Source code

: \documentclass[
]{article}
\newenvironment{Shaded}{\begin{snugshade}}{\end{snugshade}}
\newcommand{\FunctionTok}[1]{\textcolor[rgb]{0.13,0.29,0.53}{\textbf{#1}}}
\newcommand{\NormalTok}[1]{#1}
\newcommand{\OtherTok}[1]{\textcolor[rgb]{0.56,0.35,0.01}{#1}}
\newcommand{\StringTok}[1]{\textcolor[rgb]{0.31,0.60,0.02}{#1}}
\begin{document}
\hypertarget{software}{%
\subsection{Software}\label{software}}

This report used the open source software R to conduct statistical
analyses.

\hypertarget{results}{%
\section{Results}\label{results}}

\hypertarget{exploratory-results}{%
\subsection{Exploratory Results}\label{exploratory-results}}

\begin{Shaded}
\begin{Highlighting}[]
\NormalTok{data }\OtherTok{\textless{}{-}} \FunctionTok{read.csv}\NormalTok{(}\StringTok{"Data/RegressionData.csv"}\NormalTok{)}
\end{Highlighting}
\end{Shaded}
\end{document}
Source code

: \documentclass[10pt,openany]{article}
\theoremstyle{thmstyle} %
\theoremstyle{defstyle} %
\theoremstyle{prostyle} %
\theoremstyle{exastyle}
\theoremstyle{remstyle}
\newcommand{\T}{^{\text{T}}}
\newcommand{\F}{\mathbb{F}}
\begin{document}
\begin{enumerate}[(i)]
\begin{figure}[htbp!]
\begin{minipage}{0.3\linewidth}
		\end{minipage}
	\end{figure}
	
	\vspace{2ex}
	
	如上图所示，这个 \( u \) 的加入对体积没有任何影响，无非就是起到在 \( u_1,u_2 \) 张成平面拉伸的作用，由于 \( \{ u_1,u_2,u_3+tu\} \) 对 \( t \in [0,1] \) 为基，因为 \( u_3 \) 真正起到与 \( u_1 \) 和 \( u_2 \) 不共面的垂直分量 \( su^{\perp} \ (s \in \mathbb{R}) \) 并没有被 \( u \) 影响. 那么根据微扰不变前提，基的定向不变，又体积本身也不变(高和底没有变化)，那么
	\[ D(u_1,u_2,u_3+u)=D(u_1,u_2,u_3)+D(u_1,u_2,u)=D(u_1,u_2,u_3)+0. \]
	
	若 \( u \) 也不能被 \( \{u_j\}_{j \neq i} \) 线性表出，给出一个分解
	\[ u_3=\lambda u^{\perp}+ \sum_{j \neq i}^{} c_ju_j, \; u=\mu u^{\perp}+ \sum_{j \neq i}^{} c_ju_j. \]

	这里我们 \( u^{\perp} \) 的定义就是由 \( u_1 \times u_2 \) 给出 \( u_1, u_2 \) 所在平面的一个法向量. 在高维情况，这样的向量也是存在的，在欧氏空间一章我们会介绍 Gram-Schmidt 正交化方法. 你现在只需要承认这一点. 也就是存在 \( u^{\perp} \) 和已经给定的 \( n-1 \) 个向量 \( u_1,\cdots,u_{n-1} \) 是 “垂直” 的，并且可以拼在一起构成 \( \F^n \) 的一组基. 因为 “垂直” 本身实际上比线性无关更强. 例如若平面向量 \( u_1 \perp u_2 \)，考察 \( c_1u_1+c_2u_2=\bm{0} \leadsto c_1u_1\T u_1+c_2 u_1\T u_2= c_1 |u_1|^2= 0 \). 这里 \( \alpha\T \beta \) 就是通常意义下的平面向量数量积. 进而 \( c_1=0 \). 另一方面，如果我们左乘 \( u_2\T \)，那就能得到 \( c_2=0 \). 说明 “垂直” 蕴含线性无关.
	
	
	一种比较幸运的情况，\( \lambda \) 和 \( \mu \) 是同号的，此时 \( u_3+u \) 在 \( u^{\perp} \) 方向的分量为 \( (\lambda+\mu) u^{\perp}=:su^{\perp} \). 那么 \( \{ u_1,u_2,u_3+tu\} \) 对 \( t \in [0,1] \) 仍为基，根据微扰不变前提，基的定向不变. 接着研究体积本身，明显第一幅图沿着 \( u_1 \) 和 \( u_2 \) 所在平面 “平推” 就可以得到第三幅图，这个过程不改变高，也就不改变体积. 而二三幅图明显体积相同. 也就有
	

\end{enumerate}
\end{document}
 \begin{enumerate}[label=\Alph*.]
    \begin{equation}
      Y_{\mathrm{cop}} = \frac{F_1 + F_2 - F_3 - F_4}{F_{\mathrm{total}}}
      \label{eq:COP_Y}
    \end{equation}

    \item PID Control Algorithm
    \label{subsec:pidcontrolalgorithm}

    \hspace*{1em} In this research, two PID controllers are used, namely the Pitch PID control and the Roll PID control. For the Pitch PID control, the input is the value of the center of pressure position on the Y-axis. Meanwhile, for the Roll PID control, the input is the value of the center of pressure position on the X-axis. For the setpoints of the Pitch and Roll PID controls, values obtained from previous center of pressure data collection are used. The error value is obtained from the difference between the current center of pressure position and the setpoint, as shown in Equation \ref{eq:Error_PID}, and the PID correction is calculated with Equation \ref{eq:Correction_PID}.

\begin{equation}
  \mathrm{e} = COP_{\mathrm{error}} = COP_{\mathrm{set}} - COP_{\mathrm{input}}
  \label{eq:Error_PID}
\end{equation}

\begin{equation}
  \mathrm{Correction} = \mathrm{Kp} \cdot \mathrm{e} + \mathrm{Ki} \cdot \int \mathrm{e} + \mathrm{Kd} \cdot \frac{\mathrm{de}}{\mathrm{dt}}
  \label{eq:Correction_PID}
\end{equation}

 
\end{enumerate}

(What to do): Up to and including the line with "c_ju_j, \; u=\mu", please return the records exactly, beginning from their first line.

(Expected answer):
Source code

: \documentclass[
]{article}
\newenvironment{Shaded}{\begin{snugshade}}{\end{snugshade}}
\newcommand{\FunctionTok}[1]{\textcolor[rgb]{0.13,0.29,0.53}{\textbf{#1}}}
\newcommand{\NormalTok}[1]{#1}
\newcommand{\OtherTok}[1]{\textcolor[rgb]{0.56,0.35,0.01}{#1}}
\newcommand{\StringTok}[1]{\textcolor[rgb]{0.31,0.60,0.02}{#1}}
\begin{document}
\hypertarget{software}{%
\subsection{Software}\label{software}}

This report used the open source software R to conduct statistical
analyses.

\hypertarget{results}{%
\section{Results}\label{results}}

\hypertarget{exploratory-results}{%
\subsection{Exploratory Results}\label{exploratory-results}}

\begin{Shaded}
\begin{Highlighting}[]
\NormalTok{data }\OtherTok{\textless{}{-}} \FunctionTok{read.csv}\NormalTok{(}\StringTok{"Data/RegressionData.csv"}\NormalTok{)}
\end{Highlighting}
\end{Shaded}
\end{document}
Source code

: \documentclass[10pt,openany]{article}
\theoremstyle{thmstyle} %
\theoremstyle{defstyle} %
\theoremstyle{prostyle} %
\theoremstyle{exastyle}
\theoremstyle{remstyle}
\newcommand{\T}{^{\text{T}}}
\newcommand{\F}{\mathbb{F}}
\begin{document}
\begin{enumerate}[(i)]
\begin{figure}[htbp!]
\begin{minipage}{0.3\linewidth}
		\end{minipage}
	\end{figure}
	
	\vspace{2ex}
	
	如上图所示，这个 \( u \) 的加入对体积没有任何影响，无非就是起到在 \( u_1,u_2 \) 张成平面拉伸的作用，由于 \( \{ u_1,u_2,u_3+tu\} \) 对 \( t \in [0,1] \) 为基，因为 \( u_3 \) 真正起到与 \( u_1 \) 和 \( u_2 \) 不共面的垂直分量 \( su^{\perp} \ (s \in \mathbb{R}) \) 并没有被 \( u \) 影响. 那么根据微扰不变前提，基的定向不变，又体积本身也不变(高和底没有变化)，那么
	\[ D(u_1,u_2,u_3+u)=D(u_1,u_2,u_3)+D(u_1,u_2,u)=D(u_1,u_2,u_3)+0. \]
	
	若 \( u \) 也不能被 \( \{u_j\}_{j \neq i} \) 线性表出，给出一个分解
	\[ u_3=\lambda u^{\perp}+ \sum_{j \neq i}^{} c_ju_j, \; u=\mu u^{\perp}+ \sum_{j \neq i}^{} c_ju_j. \]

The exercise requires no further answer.